• _Exercise directions_
Below are the records. Retype exactly the lines between the lines holding "Human Brain: Can" and "and existential implications.", inclusive.

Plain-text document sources
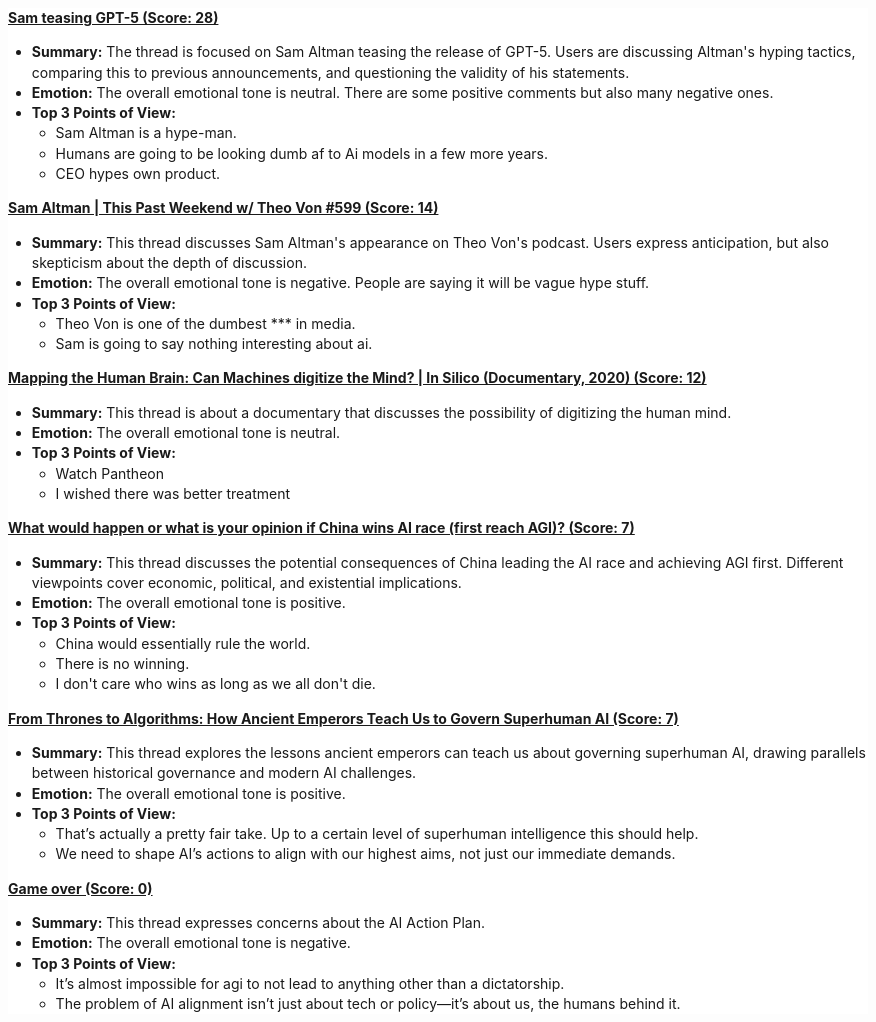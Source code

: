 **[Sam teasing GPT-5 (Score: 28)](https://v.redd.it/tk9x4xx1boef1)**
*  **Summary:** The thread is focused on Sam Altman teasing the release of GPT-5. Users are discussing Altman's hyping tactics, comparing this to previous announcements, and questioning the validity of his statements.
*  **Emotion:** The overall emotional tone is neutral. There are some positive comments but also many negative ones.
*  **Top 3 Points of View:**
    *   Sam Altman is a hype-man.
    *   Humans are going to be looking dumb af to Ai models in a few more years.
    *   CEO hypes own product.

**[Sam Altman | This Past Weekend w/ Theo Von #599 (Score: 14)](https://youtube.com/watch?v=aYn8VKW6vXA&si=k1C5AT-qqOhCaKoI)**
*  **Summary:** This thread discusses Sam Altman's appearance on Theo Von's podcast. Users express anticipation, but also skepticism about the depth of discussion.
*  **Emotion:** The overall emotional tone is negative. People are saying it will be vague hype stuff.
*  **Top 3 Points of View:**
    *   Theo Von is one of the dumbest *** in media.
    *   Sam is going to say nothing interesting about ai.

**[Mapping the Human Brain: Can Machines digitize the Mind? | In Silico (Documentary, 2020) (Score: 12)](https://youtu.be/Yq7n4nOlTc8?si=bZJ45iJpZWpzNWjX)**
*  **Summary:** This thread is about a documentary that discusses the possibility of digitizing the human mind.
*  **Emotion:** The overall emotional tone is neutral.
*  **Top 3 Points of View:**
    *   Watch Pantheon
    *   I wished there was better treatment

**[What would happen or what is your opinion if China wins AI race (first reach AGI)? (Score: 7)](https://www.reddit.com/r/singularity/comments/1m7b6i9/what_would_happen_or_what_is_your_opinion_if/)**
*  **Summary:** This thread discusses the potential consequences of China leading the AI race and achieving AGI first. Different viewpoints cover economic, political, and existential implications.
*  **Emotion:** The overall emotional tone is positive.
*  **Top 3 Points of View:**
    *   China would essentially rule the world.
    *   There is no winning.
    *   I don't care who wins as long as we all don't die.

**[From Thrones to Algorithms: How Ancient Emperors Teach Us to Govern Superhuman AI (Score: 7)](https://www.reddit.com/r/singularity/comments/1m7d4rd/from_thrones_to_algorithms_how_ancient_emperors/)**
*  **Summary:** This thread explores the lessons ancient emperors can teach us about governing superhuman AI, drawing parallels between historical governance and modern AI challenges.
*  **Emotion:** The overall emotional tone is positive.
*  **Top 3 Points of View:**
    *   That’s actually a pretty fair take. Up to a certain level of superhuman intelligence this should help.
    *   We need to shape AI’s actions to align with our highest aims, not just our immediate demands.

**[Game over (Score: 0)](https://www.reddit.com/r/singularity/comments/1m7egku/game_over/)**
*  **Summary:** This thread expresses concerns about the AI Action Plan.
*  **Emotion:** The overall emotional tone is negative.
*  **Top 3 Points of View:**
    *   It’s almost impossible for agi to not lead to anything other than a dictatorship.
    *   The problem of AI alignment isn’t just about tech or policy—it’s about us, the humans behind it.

* * *

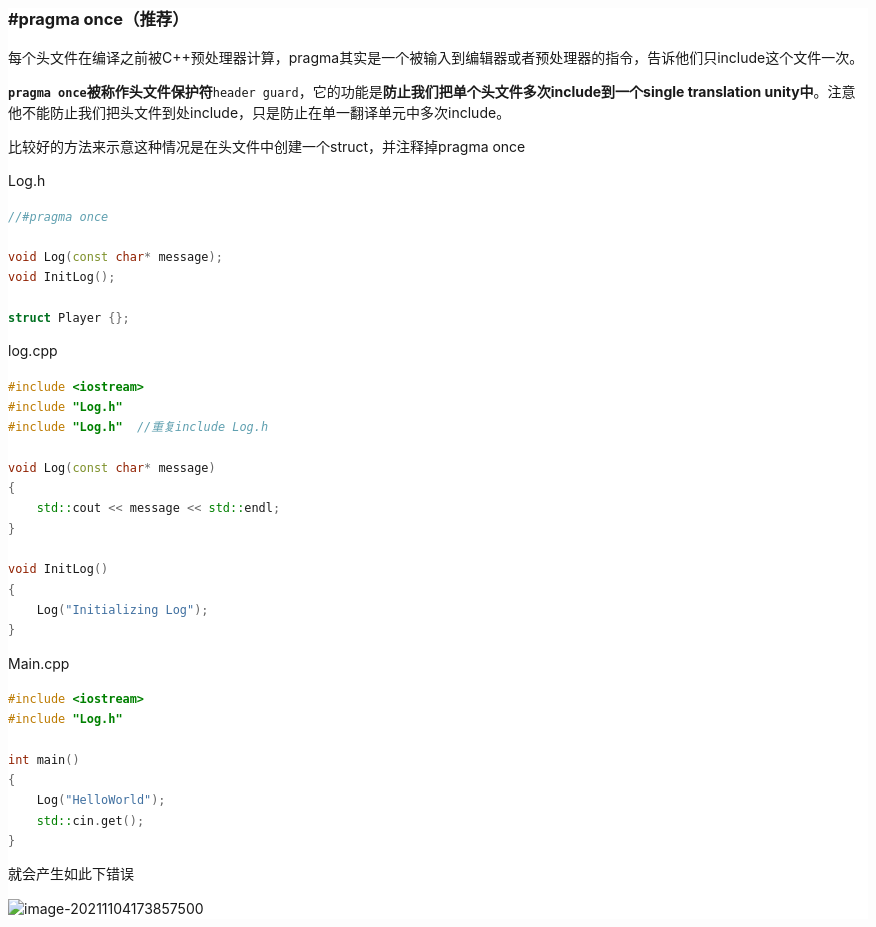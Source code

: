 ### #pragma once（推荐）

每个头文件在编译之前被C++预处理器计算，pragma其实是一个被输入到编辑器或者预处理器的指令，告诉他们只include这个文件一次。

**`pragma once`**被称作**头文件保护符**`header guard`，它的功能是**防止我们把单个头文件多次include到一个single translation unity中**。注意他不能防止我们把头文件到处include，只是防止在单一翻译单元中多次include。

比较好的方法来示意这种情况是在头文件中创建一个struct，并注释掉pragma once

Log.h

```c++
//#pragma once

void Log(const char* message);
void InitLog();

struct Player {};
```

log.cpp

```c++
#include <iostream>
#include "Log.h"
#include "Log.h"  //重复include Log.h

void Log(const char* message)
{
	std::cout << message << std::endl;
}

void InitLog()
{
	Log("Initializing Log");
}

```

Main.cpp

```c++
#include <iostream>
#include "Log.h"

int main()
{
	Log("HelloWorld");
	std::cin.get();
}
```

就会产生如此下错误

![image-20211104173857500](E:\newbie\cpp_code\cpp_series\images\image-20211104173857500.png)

• _Your response_
**[Mapping the Human Brain: Can Machines digitize the Mind? | In Silico (Documentary, 2020) (Score: 12)](https://youtu.be/Yq7n4nOlTc8?si=bZJ45iJpZWpzNWjX)**
*  **Summary:** This thread is about a documentary that discusses the possibility of digitizing the human mind.
*  **Emotion:** The overall emotional tone is neutral.
*  **Top 3 Points of View:**
    *   Watch Pantheon
    *   I wished there was better treatment

**[What would happen or what is your opinion if China wins AI race (first reach AGI)? (Score: 7)](https://www.reddit.com/r/singularity/comments/1m7b6i9/what_would_happen_or_what_is_your_opinion_if/)**
*  **Summary:** This thread discusses the potential consequences of China leading the AI race and achieving AGI first. Different viewpoints cover economic, political, and existential implications.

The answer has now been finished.